Terrorisme : ce qu’il faut retenir du discours de Manuel Valls à l’Assemblée

Politique
DirectLCI
HOMMAGE – Le Premier ministre s’est exprimé longuement ce mardi après-midi à la tribune de l’Assemblée nationale. Il a rendu hommage aux 17 victimes des attentats de Paris, la semaine dernière, et a esquissé les mesures envisagées pour lutter contre le terrorisme.

Le discours est qualifié d’exceptionnel, par sa longueur, 40 minutes, sa teneur, et l’unanimité qu’il a recueilli. À gauche, comme à droite, tous les députés, sauf ceux du Front national, se sont levés ce mardi pour applaudir Manuel Valls, le Premier ministre, à la fin de son discours où il a rendu hommage aux 17 victimes des attentats de la semaine dernière, tuées dans et aux abords des locaux de Charlie Hebdo, à Montrouge et dans l’Hyper Cacher porte de Vincennes.

Un peu plus tôt, le président de l’Assemblée nationale Claude Bartolone avait lui aussi rendu hommage aux victimes, et demandé aux députés d’observer une minute de silence, à l’issue de laquelle ils ont entonné la Marseillaise.

LIRE AUSSI
>> "Il ne faut pas regrouper les islamistes en prison"
>> Scène saisissante à l'Assemblée : tous les députés chantent la Marseillaise

>> En direct : Pas de mesures d'exception contraire "au droit et aux valeurs" >> Si, le droit de blasphème existe dans le droit français
>> Qui est Serge Grouard, le député qui a entonné la Marseillaise ?

► Les annonces

Avant d’égrainer ses annonces, Manuel Valls, comme Claude Bartolone peu avant lui, a répété que la France était en guerre, mais pas contre "une religion", pas contre "les musulmans", mais en guerre contre "le terrorisme, le djihadisme et l’islamisme radical".
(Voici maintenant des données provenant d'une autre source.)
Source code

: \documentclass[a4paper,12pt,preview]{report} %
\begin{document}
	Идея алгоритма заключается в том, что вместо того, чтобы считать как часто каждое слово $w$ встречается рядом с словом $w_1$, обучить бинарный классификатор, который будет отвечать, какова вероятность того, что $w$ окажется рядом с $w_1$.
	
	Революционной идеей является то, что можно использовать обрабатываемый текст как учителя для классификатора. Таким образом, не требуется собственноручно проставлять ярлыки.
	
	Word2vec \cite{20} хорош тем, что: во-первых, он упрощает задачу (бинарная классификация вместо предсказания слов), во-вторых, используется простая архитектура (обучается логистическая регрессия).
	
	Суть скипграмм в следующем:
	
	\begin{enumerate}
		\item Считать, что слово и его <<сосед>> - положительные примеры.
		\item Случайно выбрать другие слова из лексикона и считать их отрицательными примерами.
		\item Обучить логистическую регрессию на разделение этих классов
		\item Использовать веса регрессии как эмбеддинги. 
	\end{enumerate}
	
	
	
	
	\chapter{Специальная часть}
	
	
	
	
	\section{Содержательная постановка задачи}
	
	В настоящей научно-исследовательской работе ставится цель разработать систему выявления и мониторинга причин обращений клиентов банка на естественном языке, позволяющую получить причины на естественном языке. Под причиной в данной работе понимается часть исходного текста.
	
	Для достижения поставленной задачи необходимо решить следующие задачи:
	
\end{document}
Pour lutter contre ces menaces, Manuel Valls a ensuite distillé des idées, des mesures, des pistes. Tout en précisant que "nous adopterons des mesures exceptionnelles, mais jamais nous n'adopterons de mesures d'exception qui dérogeraient au principe du droit et des valeurs". Une manière de fermer le ban à ceux qui réclament un Patriot Act à la française, qualifié aux Etats-Unis de "liberticide" par ses opposants.

- Renforcer le contrôle d’internet : "J'ai donné huit jours au ministre de l'Intérieur pour me faire des propositions, notamment concernant Internet et les réseaux sociaux, qui sont plus que jamais utilisés [...] pour passer à l'acte."

- Accroitre la surveillance : "Nous lancerons la surveillance aérienne des personnes suspectes, le système PNR [...] J'appelle de manière solennelle le Parlement européen à prendre toute la mesure de la situation et à voter cette mesure que nous réclamons depuis deux ans. Nous ne pouvons plus perdre de temps."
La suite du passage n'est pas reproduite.